Understanding the power of the gospel and living in the grip of grace that delivers one from melancholy depends a great deal on grasping the relationship between the moods of Greek verbs. Gotcha thinking now, don’t I? You probably didn’t guess that trajectory in my thinking.
But it’s true, entirely true, in the relationship between the indicative and the imperative moods. The indicative mood in languages states what is. The imperative, on the other hand, declares what should be. The former is descriptive; the latter is prescriptive. To put it another way, the indicative tells us who we are in Christ because of the gospel while the imperative tells us how we should live in light of the gospel.
For example, Ephesians 2:4-6 states what is. Because of God’s great love, even when we were dead in sin, He made us alive together with Christ, raised us up with Him, and seated us with Him in the heavenly places. We refer to that as positional truth. That’s our position in Christ. Ephesians 4:1-3, on the other hand, declares what should be in light of what is. Because of what God has done for us in Jesus we should walk in a manner worthy of the calling to which you have been called. The rest of those verses goes on to unpack what worthy walking looks like.

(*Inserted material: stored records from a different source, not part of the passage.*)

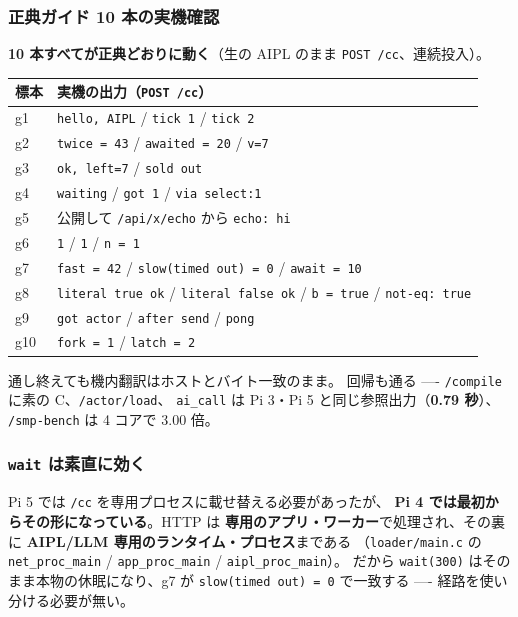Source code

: \documentclass[11pt,a4paper]{ltjsarticle}
\begin{document}
\subsubsection*{正典ガイド 10 本の実機確認}

\textbf{10 本すべてが正典どおりに動く}（生の AIPL のまま \texttt{POST /cc}、連続投入）。

\begin{center}
\small
\begin{tabular}{@{}ll@{}}
\toprule
標本 & 実機の出力（\texttt{POST /cc}） \\
\midrule
g1  & \texttt{hello, AIPL} / \texttt{tick 1} / \texttt{tick 2} \\
g2  & \texttt{twice = 43} / \texttt{awaited = 20} / \texttt{v=7} \\
g3  & \texttt{ok, left=7} / \texttt{sold out} \\
g4  & \texttt{waiting} / \texttt{got 1} / \texttt{via select:1} \\
g5  & 公開して \texttt{/api/x/echo} から \texttt{echo: hi} \\
g6  & \texttt{1} / \texttt{1} / \texttt{n = 1} \\
g7  & \texttt{fast = 42} / \texttt{slow(timed out) = 0} / \texttt{await = 10} \\
g8  & \texttt{literal true ok} / \texttt{literal false ok} / \texttt{b = true} / \texttt{not-eq: true} \\
g9  & \texttt{got actor} / \texttt{after send} / \texttt{pong} \\
g10 & \texttt{fork = 1} / \texttt{latch = 2} \\
\bottomrule
\end{tabular}
\end{center}

通し終えても機内翻訳はホストとバイト一致のまま。
回帰も通る ---- \texttt{/compile} に素の C、\texttt{/actor/load}、
\texttt{ai\_call} は Pi 3・Pi 5 と同じ参照出力（\textbf{0.79 秒}）、
\texttt{/smp-bench} は 4 コアで 3.00 倍。

\subsubsection*{\texttt{wait} は素直に効く}

Pi 5 では \texttt{/cc} を専用プロセスに載せ替える必要があったが、
\textbf{Pi 4 では最初からその形になっている}。HTTP は
\textbf{専用のアプリ・ワーカー}で処理され、その裏に
\textbf{AIPL/LLM 専用のランタイム・プロセス}まである
（\texttt{loader/main.c} の \texttt{net\_proc\_main} / \texttt{app\_proc\_main} /
\texttt{aipl\_proc\_main}）。
だから \texttt{wait(300)} はそのまま本物の休眠になり、g7 が
\texttt{slow(timed out) = 0} で一致する ---- 経路を使い分ける必要が無い。
\end{document}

That’s only one of a myriad of examples from the New Testament. Here’s the point. Don’t confuse your who with your do. Don’t switch your indicative with your imperative. The Bible never does. The indicative always precedes the imperative, never the other way around. In Christ what you do does not determine who you are; who you are determines what you do! We don’t obey the commands of Christ in the word of God to make ourselves pleasing to God; we obey the commands of Christ in the word of God because we are pleasing to God in Christ.
This is huge in terms of shaping emotional moods! If you confuse your who with your do, if you switch the moods, you will end up either despairing because you never measure up, or you go the other way and end up bragging at how much you have it together. Neither of those moods pleases God.
I was reminded the other morning just how much the gospel has changed my moods by a rather silly incident. Nancy prepared a dynamite egg & cheese strata for our weekly staff meeting. I get up earlier than she does on Tuesday morning so it fell to me to preheat the oven and get the thing cooking while our guys prayed. Sounds simple enough.
But when she came out to the kitchen I heard a gasp and wondered, What did I do wrong now? Turns out I had preheated the oven but never put the casserole in there! Poor Nanc had to scramble literally, whipping ups some eggs. Plan B she graciously called it. How cool is it to live with a wife constrained by the gospel?
Tell you the truth, I was tempted, really tempted, to do that silly thing I have often done. I thought seriously about playing that game I play so well called beat up on PC. I know it’s silly, but that’s the very kind of thing that can put me into an emotional tailspin!
And then I remembered the gospel. It’s not about my performance; it’s about His provision. He has perfected me for all time (Hebrews 10:14). I am complete in Him (Colossians 2:10). I have been crucified with Christ (Galatians 2:20). The pleasure of God with me His child does not depend on remembering to put the strata in the oven or any other assignment for that matter. It depends upon my union with Christ and God’s absolute delight with Him.
If we get this, if we keep our moods in the right order, then the joy of the Lord really will be our strength (Nehemiah 8:10), and our moods will be shaped for the glory of God and testify to the beauty of the gospel.